Many of them were hoping to be one of the first 250 people in line so they could snag a free gift card. Others went as part of tradition in hopes of getting some discounted big-ticket items.

The first people in line started camping out around 10 p.m. on Thanksgiving night.

“This is certainly an experience,” Nicholas Ricciotti said. “I had fun… definitely coming next year.”

With matching shirts, Anna Chorba and her two sisters joined the line around 4:40 a.m. Friday. Chorba says her sister Wendy comes in from Mississippi every year so the three of them can continue their 30-year tradition. The sister’s family motto is “make a memory.”

“Her husband brings her to Florida every year and every year he says this might be my last trip because we’re getting older and it’s getting harder,” Chorba said, pointing at her younger sister. “But I tell her there’s a plane… go take it!”
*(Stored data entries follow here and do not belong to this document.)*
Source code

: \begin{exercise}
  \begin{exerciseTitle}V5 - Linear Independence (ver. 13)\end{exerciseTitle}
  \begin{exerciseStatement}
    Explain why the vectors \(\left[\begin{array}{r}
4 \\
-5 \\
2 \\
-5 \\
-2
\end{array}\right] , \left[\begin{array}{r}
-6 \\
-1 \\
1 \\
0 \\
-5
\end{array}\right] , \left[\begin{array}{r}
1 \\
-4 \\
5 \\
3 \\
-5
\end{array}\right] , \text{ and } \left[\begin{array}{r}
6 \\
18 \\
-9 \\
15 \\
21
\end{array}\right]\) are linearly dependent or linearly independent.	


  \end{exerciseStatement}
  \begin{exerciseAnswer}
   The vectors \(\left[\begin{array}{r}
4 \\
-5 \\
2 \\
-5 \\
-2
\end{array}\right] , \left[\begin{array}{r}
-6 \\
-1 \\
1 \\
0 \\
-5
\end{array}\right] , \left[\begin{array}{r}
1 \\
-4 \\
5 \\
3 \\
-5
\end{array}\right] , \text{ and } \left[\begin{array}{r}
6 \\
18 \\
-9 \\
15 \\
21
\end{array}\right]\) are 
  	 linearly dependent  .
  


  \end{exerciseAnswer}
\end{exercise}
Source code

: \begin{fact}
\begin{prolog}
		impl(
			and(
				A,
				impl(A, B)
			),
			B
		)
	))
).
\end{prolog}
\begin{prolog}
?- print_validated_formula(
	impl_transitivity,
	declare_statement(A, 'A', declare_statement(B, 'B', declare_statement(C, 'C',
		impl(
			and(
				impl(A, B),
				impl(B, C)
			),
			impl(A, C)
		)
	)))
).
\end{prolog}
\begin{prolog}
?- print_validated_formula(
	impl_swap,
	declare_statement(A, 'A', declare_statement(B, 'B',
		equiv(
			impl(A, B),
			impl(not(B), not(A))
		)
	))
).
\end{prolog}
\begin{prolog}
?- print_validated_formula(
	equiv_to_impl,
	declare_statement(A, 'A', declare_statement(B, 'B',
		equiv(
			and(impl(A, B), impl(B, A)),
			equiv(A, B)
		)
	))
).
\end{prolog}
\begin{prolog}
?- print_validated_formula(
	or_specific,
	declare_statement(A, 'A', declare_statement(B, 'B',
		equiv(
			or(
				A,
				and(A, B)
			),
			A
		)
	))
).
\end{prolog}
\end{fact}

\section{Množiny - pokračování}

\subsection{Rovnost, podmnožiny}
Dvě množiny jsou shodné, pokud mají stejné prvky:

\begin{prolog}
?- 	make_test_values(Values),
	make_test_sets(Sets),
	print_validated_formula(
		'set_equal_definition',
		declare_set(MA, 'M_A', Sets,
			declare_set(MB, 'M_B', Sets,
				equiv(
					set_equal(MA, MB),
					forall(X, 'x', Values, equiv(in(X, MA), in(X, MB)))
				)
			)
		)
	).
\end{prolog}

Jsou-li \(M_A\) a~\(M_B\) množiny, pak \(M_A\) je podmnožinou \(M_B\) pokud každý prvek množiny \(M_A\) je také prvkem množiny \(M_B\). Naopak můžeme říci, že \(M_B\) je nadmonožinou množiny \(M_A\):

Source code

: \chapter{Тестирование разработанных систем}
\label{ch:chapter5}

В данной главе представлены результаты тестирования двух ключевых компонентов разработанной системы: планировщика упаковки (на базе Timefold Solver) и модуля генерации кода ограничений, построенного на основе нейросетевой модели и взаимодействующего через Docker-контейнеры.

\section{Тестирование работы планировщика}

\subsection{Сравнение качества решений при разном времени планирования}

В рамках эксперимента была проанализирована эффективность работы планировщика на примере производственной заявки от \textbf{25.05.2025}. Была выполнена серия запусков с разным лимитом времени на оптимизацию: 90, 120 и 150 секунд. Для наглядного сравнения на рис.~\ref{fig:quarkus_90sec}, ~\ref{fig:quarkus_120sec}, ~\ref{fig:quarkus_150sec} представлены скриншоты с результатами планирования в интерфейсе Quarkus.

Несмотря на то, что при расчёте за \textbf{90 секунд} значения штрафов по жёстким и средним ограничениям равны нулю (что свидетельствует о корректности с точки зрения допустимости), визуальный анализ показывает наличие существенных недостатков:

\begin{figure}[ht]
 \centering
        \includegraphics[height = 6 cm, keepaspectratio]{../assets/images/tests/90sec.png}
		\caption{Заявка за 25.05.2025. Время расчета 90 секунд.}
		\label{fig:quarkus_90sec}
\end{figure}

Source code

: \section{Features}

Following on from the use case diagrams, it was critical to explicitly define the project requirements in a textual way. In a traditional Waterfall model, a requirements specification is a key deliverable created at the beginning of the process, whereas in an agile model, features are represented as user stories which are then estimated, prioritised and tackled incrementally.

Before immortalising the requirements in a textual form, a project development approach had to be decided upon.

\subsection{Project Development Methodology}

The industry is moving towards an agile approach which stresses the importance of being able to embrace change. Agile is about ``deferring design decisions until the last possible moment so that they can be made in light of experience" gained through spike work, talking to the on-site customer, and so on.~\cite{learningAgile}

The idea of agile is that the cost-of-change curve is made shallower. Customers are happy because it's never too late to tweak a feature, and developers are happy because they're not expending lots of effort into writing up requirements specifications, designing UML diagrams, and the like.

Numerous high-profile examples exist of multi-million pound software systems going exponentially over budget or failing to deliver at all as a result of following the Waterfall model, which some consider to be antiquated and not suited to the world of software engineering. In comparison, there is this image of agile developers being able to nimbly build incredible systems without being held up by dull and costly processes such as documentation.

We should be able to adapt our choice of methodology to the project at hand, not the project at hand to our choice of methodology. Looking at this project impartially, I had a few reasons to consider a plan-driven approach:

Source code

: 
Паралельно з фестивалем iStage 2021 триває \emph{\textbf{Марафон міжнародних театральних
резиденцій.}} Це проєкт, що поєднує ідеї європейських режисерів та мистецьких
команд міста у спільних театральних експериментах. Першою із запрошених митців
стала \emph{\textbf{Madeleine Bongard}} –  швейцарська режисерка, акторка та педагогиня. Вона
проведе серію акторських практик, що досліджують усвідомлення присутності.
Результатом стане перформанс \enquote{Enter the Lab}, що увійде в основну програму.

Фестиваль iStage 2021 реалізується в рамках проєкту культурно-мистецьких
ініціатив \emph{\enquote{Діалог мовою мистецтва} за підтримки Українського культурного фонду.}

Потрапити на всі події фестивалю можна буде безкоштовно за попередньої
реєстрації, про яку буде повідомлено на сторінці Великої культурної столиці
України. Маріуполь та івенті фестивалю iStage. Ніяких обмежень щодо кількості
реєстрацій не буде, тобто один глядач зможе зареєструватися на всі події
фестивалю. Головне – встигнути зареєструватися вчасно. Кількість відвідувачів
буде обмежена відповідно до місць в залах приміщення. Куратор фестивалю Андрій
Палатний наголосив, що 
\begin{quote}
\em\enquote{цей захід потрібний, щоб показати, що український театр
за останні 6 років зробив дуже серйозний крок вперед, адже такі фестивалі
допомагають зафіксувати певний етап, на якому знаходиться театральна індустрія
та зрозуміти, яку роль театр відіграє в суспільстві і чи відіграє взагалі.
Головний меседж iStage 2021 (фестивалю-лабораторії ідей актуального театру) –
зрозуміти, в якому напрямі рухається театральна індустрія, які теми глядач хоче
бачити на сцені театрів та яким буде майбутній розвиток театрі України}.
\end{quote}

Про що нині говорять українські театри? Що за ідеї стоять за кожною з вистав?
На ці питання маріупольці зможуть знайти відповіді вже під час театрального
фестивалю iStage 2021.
Rhonda Hess and her two adult daughters were also dressed up and waiting in line. Rhonda says she started taking each of her girls Black Friday shopping when they were 15, as a rite of passage of sorts.

“When you turn 15, Christmas kind of changes,” she said. “So that’s when they start joining me.”

Daughter Julia Hess says it’s not about the deals as much as it is the time with her mom.

“Just the tradition, it’s just something we’ve always looked forward to waking up early and getting out there and just being together the whole day,” she said.